─── Working data

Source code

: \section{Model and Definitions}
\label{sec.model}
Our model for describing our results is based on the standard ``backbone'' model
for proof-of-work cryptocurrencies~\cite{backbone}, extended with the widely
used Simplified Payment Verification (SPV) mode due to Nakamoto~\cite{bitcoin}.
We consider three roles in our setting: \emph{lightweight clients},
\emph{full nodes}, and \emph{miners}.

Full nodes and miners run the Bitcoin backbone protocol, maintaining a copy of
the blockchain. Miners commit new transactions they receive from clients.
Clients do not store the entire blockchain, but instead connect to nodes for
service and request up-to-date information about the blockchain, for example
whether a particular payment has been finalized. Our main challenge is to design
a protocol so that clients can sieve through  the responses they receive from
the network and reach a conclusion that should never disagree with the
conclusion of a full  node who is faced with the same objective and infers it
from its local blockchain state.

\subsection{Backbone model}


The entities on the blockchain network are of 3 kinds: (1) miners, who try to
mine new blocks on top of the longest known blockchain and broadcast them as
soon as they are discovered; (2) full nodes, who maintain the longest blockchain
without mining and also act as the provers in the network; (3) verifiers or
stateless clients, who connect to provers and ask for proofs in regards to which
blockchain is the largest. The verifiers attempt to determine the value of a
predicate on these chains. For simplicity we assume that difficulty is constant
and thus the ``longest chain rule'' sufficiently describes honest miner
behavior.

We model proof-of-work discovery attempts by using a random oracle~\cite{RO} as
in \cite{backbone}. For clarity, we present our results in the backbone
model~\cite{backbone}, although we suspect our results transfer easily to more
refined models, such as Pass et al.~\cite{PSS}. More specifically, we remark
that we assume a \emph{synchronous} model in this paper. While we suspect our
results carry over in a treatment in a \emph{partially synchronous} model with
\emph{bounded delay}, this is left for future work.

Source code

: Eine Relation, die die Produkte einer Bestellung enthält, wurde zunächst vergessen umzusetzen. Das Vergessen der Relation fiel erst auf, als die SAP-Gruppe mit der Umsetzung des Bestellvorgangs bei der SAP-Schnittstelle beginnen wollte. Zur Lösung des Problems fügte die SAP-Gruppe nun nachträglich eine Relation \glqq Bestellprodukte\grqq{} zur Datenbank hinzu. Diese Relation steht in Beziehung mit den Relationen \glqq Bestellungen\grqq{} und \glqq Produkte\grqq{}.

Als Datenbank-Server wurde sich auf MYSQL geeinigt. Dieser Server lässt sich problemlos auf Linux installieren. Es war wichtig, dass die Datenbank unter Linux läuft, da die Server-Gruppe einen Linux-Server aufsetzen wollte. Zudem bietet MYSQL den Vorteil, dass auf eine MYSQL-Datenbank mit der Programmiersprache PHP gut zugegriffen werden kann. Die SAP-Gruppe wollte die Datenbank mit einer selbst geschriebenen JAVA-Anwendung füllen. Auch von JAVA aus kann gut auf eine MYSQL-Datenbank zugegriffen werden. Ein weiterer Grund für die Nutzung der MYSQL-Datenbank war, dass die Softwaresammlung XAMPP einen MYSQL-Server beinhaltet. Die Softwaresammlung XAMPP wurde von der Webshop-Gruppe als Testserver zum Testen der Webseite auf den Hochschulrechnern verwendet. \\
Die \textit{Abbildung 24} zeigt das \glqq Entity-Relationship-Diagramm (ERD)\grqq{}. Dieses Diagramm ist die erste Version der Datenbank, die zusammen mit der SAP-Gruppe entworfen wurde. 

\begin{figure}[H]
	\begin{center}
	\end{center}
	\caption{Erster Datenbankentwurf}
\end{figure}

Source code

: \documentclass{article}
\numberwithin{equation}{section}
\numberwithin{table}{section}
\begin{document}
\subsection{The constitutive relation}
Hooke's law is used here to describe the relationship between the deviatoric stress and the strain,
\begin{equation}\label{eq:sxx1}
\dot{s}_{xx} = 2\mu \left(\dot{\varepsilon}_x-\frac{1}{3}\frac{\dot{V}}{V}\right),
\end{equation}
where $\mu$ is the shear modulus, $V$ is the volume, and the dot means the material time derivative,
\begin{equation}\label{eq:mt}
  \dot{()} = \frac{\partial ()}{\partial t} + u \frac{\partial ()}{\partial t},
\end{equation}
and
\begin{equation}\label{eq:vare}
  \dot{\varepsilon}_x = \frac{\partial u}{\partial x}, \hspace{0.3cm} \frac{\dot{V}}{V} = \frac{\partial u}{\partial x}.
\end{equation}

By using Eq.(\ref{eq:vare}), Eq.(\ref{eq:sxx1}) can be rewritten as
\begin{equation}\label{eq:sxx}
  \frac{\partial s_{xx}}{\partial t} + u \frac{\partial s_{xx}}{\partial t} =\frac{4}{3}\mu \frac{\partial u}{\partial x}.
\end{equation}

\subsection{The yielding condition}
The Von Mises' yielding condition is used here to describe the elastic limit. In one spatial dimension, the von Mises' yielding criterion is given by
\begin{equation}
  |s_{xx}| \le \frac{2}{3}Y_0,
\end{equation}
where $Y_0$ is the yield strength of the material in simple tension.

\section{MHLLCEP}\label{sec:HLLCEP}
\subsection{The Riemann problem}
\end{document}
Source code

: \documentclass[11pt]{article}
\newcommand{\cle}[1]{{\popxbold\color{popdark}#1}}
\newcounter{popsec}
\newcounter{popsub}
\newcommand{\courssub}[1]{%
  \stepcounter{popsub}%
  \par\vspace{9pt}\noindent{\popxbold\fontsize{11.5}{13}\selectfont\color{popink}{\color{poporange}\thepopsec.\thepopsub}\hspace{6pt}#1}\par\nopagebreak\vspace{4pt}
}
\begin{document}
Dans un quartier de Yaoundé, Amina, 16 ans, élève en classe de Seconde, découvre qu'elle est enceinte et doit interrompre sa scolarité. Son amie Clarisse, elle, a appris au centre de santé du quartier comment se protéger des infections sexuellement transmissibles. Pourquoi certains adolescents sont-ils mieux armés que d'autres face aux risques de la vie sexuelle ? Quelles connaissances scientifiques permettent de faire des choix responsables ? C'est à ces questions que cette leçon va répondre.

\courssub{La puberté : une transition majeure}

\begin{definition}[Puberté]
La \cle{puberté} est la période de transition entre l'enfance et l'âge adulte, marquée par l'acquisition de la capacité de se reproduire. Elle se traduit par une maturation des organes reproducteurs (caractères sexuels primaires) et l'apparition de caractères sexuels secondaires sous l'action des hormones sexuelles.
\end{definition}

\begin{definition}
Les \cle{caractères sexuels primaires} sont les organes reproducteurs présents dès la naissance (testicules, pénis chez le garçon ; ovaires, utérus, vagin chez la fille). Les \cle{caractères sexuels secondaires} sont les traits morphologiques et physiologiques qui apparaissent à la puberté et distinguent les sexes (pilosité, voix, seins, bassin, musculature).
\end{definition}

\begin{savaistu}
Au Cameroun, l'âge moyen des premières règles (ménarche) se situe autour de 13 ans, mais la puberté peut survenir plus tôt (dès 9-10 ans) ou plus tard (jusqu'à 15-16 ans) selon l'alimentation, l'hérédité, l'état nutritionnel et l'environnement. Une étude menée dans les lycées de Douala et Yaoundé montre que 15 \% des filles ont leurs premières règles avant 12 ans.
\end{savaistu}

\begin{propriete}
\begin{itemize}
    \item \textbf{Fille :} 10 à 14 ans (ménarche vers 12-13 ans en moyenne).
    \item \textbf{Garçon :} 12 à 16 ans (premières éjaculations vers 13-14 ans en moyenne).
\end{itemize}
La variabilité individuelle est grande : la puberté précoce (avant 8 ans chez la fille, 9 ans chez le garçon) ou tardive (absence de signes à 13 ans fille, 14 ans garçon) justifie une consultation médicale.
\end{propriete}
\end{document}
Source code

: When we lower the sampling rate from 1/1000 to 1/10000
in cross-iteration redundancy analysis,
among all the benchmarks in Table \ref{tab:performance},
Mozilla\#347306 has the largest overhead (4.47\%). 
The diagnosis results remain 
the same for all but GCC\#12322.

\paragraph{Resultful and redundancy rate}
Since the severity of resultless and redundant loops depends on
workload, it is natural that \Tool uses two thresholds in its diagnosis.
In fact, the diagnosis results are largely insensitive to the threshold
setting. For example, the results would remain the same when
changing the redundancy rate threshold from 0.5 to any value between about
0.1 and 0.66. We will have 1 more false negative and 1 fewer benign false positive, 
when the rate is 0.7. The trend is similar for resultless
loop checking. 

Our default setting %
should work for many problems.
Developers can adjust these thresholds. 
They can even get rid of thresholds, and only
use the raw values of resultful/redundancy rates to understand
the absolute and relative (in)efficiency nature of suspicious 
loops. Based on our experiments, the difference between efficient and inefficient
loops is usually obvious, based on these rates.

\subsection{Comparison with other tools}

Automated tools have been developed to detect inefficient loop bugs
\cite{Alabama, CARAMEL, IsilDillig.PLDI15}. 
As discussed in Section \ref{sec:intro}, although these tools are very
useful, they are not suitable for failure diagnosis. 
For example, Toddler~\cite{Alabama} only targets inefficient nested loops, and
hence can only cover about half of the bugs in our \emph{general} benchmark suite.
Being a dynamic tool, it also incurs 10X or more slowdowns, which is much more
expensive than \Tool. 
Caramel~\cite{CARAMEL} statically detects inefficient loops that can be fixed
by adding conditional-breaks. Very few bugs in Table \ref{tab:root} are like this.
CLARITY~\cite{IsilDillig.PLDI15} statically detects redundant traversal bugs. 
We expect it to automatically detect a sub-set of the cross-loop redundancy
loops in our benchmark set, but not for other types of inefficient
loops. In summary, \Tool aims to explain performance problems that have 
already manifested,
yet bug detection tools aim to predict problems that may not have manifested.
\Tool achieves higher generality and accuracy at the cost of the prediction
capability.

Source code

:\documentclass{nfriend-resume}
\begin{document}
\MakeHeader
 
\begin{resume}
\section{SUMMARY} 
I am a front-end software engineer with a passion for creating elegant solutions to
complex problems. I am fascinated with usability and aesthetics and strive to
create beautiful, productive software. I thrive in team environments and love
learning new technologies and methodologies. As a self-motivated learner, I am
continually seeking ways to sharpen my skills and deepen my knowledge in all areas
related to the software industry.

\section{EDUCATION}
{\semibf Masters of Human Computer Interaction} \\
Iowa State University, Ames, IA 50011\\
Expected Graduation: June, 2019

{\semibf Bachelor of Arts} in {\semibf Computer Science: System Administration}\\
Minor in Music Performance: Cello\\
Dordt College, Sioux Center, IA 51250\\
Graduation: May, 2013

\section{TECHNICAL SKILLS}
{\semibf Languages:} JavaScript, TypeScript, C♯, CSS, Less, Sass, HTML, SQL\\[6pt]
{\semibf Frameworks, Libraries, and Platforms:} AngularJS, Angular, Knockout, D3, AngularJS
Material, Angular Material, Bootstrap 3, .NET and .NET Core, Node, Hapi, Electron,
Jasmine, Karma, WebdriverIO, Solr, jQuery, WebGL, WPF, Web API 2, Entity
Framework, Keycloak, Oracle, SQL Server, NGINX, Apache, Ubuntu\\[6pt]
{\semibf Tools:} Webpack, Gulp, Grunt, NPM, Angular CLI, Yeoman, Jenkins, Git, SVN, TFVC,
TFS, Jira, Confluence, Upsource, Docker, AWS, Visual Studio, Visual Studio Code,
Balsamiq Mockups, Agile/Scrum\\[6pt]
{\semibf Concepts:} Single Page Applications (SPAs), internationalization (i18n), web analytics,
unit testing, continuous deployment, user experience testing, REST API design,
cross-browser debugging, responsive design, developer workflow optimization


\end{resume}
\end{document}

──────

What is needed is every line from the beginning of the data up to and including the line with "Full nodes and", given again word for word.

Source code

: \section{Model and Definitions}
\label{sec.model}
Our model for describing our results is based on the standard ``backbone'' model
for proof-of-work cryptocurrencies~\cite{backbone}, extended with the widely
used Simplified Payment Verification (SPV) mode due to Nakamoto~\cite{bitcoin}.
We consider three roles in our setting: \emph{lightweight clients},
\emph{full nodes}, and \emph{miners}.

Full nodes and miners run the Bitcoin backbone protocol, maintaining a copy of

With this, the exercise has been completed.